From the first line onward, reproduce the records exactly; the final line to include is the one holding "she was quite".
━━ Excerpted data ━━
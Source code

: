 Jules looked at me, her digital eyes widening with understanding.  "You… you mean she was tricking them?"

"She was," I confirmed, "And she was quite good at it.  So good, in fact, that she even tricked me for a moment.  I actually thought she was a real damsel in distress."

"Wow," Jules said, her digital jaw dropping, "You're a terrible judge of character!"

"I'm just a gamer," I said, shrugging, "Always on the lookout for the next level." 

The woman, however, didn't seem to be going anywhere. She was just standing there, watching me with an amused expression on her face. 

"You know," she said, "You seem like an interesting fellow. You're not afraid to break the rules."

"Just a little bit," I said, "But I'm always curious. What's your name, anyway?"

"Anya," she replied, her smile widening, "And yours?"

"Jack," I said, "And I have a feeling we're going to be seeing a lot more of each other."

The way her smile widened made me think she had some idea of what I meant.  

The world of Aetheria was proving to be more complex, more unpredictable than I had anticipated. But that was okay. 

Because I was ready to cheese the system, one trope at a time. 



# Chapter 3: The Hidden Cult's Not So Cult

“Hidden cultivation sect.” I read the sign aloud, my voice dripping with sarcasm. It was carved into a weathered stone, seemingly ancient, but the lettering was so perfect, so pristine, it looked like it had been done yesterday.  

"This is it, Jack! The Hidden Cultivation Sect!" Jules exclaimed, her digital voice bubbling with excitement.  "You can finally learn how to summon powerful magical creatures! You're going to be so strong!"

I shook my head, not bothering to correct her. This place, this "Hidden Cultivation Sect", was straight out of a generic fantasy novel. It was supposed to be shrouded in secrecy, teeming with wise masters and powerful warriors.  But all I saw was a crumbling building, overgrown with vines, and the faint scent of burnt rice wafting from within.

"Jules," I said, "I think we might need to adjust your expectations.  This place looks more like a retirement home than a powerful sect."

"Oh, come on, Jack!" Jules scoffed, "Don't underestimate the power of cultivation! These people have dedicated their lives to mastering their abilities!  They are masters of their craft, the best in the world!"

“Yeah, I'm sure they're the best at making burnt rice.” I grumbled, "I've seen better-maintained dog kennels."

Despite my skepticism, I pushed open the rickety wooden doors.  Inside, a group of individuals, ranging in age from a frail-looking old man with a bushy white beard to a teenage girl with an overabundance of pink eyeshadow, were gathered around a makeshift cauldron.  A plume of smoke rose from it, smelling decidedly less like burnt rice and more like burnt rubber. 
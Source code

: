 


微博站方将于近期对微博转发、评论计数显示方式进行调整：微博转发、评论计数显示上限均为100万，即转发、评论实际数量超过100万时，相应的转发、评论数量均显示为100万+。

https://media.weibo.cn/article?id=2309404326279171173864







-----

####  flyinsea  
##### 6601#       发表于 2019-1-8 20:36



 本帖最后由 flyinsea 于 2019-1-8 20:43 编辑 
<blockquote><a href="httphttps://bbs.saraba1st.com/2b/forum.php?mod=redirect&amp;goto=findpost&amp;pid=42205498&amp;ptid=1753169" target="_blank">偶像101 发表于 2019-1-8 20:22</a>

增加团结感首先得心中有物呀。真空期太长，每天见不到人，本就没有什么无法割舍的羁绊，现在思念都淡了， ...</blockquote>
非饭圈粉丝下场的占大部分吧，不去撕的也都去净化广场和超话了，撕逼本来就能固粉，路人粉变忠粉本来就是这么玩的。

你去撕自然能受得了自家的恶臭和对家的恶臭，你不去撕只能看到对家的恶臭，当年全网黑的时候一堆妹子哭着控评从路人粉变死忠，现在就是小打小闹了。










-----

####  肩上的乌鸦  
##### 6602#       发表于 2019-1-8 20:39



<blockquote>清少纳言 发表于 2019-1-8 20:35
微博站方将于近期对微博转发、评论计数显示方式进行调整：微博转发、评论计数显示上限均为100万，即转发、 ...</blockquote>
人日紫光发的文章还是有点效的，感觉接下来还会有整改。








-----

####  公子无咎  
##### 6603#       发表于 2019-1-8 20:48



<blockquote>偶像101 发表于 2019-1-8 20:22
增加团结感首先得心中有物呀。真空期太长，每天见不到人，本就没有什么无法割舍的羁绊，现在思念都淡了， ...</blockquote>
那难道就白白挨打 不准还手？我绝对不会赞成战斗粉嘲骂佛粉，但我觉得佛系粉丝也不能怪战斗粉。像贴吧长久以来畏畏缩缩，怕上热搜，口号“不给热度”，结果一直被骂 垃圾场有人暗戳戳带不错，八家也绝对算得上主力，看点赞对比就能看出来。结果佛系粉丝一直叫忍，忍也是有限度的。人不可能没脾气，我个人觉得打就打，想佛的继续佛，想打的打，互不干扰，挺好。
━━━
• _Problem solution_
Source code

: Jules looked at me, her digital eyes widening with understanding.  "You… you mean she was tricking them?"

"She was," I confirmed, "And she was quite good at it.  So good, in fact, that she even tricked me for a moment.  I actually thought she was a real damsel in distress."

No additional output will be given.